On the evening of May 2, 2011, President Obama announced that Osama bin Laden had been killed in Abbottabad, Pakistan, during a secret special mission carried out by a team of American Navy Seals. In his declaration he said, while talking especially to the families of the victims of the 9/11 terrorist attack on the twin towers, that “Justice has been done.” The next morning the New York Post headline read “Osama bin Laden Dead: Got Him, Vengeance at Last! The U.S. Nails the Bastard.” So was this vengeance or was it justice? Or was it perhaps both, or neither?

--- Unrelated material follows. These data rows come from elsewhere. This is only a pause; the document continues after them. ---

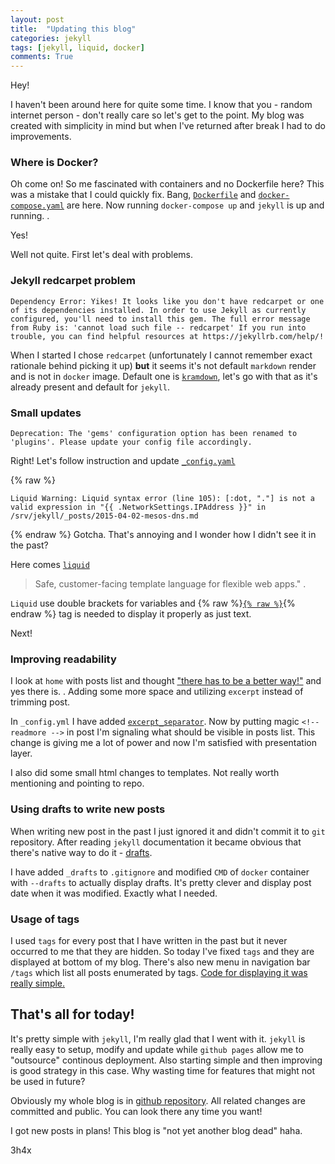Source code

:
 ```yaml
---
layout: post
title:  "Updating this blog"
categories: jekyll
tags: [jekyll, liquid, docker]
comments: True
---
```

Hey!

I haven't been around here for quite some time. I know that you - random internet person - don't really care so let's get to the point.
My blog was created with simplicity in mind but when I've returned after break I had to do improvements.
<!-- readmore -->

### Where is Docker?

Oh come on! So me fascinated with containers and no Dockerfile here? This was a mistake that I could quickly fix.
Bang, [`Dockerfile`](https://github.com/3h4x/3h4x.github.io/blob/master/Dockerfile) and [`docker-compose.yaml`](https://github.com/3h4x/3h4x.github.io/blob/master/docker-compose.yaml) are here.
Now running `docker-compose up` and `jekyll` is up and running.  .

Yes!

Well not quite. First let's deal with problems.

### Jekyll redcarpet problem
```
Dependency Error: Yikes! It looks like you don't have redcarpet or one of its dependencies installed. In order to use Jekyll as currently configured, you'll need to install this gem. The full error message from Ruby is: 'cannot load such file -- redcarpet' If you run into trouble, you can find helpful resources at https://jekyllrb.com/help/!
```
When I started I chose `redcarpet` (unfortunately I cannot remember exact rationale behind picking it up) **but** it seems it's not default `markdown` render and is not in `docker` image.
Default one is [`kramdown`](https://jekyllrb.com/docs/configuration/markdown/#kramdown), let's go with that as it's already present and default for `jekyll`.

### Small updates

```
Deprecation: The 'gems' configuration option has been renamed to 'plugins'. Please update your config file accordingly.
```
Right! Let's follow instruction and update [`_config.yaml`](https://github.com/3h4x/3h4x.github.io/blob/c208e4308dc92df59eaa6a74a3cb6cb5a33b4713/_config.yml#L20)

{% raw %}
```
Liquid Warning: Liquid syntax error (line 105): [:dot, "."] is not a valid expression in "{{ .NetworkSettings.IPAddress }}" in /srv/jekyll/_posts/2015-04-02-mesos-dns.md
```
{% endraw %}
Gotcha. That's annoying and I wonder how I didn't see it in the past?

Here comes [`liquid`](https://shopify.github.io/liquid/)
> Safe, customer-facing template language for flexible web apps."  .

`Liquid` use double brackets for variables and {% raw %}[`{% raw %}`](https://shopify.github.io/liquid/tags/raw/){% endraw %} tag is needed to display it properly as just text.

Next!

### Improving readability

I look at `home` with posts list and thought ["there has to be a better way!"](https://www.youtube.com/watch?v=anrOzOapJ2E) and yes there is.  .
Adding some more space and utilizing `excerpt` instead of trimming post.

In `_config.yml` I have added [`excerpt_separator`](https://github.com/3h4x/3h4x.github.io/blob/c208e4308dc92df59eaa6a74a3cb6cb5a33b4713/_config.yml#L18).
Now by putting magic `<!-- readmore -->` in post I'm signaling what should be visible in posts list. This change is giving me a lot of power and now I'm satisfied with presentation layer.

I also did some small html changes to templates. Not really worth mentioning and pointing to repo.
### Using drafts to write new posts

When writing new post in the past I just ignored it and didn't commit it to `git` repository. After reading `jekyll` documentation it became obvious that there's native way to do it - [drafts](https://jekyllrb.com/docs/posts/#drafts).

I have added `_drafts` to `.gitignore` and modified `CMD` of `docker` container with `--drafts` to actually display drafts. It's pretty clever and display post date when it was modified.
Exactly what I needed.

### Usage of tags

I used `tags` for every post that I have written in the past but it never occurred to me that they are hidden. So today I've fixed `tags` and they are displayed at bottom of my blog. There's also new menu in navigation bar `/tags` which list all posts enumerated by tags. [Code for displaying it was really simple.](https://github.com/3h4x/3h4x.github.io/blob/master/tags.md)


## That's all for today!

It's pretty simple with `jekyll`, I'm really glad that I went with it. `jekyll` is really easy to setup, modify and update while `github pages` allow me to "outsource" continous deployment.
Also starting simple and then improving is good strategy in this case. Why wasting time for features that might not be used in future?

Obviously my whole blog is in [github repository](https://github.com/3h4x/3h4x.github.io). All related changes are committed and public. You can look there any time you want!

I got new posts in plans! This blog is "not yet another blog dead" haha.


3h4x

The Greeks had (at least) two words and two goddesses for justice: dike (Dike) and themis. Themis is the justice of the household, of the immediate group, while dike’s domain is the justice of relations between households. Dike relates to the rules regulating conflicts between separate and different groups. Our modern conception of justice unites and assembles both of these two aspects of justice, as the public conception of justice in Greek cities already did to some extent.1 In this context, it is probably not irrelevant that Dike was considered to be the daughter of Themis, born of her union with Zeus, the king of the gods. [End Page 9]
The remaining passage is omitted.